● Data extracts:
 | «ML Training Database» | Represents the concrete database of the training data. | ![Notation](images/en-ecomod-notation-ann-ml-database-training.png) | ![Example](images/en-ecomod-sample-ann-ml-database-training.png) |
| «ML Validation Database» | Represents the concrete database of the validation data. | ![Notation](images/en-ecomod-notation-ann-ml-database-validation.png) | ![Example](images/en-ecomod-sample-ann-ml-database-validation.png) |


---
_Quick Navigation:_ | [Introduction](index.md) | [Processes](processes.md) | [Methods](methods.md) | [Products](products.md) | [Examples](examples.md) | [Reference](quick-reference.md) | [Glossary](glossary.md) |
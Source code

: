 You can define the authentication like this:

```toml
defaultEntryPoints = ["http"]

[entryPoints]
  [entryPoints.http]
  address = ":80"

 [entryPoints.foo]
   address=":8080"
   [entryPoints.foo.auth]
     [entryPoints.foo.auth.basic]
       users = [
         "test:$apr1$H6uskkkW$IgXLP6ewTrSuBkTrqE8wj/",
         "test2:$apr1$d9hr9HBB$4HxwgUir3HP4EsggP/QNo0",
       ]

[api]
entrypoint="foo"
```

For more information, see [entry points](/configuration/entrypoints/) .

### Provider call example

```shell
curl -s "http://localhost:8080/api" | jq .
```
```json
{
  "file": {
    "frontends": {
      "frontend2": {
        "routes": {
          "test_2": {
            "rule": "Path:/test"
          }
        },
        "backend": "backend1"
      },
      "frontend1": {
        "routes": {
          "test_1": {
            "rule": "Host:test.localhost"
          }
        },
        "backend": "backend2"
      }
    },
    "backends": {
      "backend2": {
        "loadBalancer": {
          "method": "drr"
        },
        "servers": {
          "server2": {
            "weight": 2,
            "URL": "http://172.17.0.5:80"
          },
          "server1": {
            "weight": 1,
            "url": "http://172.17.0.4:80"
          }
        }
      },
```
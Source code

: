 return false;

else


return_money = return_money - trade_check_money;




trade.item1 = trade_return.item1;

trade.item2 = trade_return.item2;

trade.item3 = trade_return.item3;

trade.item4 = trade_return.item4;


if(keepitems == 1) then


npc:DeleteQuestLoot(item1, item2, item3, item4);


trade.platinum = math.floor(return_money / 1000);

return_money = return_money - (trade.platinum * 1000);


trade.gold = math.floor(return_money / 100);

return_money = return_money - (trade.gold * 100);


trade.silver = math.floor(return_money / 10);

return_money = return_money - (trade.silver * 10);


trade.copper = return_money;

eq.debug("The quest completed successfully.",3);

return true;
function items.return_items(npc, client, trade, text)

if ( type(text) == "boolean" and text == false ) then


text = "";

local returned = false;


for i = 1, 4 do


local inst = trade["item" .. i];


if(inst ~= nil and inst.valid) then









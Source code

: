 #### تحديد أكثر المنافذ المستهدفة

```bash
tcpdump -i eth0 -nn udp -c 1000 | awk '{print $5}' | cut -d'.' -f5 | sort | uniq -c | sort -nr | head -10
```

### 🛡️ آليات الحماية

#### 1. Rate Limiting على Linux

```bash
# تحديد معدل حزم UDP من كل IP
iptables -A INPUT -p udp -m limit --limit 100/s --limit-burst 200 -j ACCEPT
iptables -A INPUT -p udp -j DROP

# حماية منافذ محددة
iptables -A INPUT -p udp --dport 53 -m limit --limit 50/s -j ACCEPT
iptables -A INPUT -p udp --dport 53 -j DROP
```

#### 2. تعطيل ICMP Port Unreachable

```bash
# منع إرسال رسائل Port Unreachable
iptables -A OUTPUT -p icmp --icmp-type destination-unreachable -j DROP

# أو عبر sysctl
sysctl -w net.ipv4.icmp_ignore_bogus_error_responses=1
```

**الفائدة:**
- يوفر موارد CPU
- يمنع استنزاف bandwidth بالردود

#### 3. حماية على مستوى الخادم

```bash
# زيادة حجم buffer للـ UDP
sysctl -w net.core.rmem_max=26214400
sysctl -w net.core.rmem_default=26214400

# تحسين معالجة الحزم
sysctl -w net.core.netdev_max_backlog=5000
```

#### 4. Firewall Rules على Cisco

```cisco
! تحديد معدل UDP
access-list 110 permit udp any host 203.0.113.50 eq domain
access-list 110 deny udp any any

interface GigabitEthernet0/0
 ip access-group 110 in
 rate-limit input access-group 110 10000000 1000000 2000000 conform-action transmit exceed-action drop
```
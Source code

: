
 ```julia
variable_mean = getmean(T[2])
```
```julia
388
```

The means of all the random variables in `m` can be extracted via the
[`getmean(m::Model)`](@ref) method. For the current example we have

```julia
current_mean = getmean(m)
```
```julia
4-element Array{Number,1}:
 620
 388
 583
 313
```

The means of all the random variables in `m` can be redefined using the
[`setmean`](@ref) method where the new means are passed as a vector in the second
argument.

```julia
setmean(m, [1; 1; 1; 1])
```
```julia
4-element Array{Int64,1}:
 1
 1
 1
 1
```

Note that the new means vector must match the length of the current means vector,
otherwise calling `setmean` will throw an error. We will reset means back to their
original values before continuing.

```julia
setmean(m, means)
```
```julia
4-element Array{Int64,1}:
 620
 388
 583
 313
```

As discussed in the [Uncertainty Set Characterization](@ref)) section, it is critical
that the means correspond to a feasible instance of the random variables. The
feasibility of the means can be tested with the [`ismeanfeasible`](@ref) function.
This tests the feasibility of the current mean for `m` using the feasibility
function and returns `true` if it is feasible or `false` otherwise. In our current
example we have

● The problem:
Copy each line above that contains the word "group".

● Output for this task:
 ip access-group 110 in
 rate-limit input access-group 110 10000000 1000000 2000000 conform-action transmit exceed-action drop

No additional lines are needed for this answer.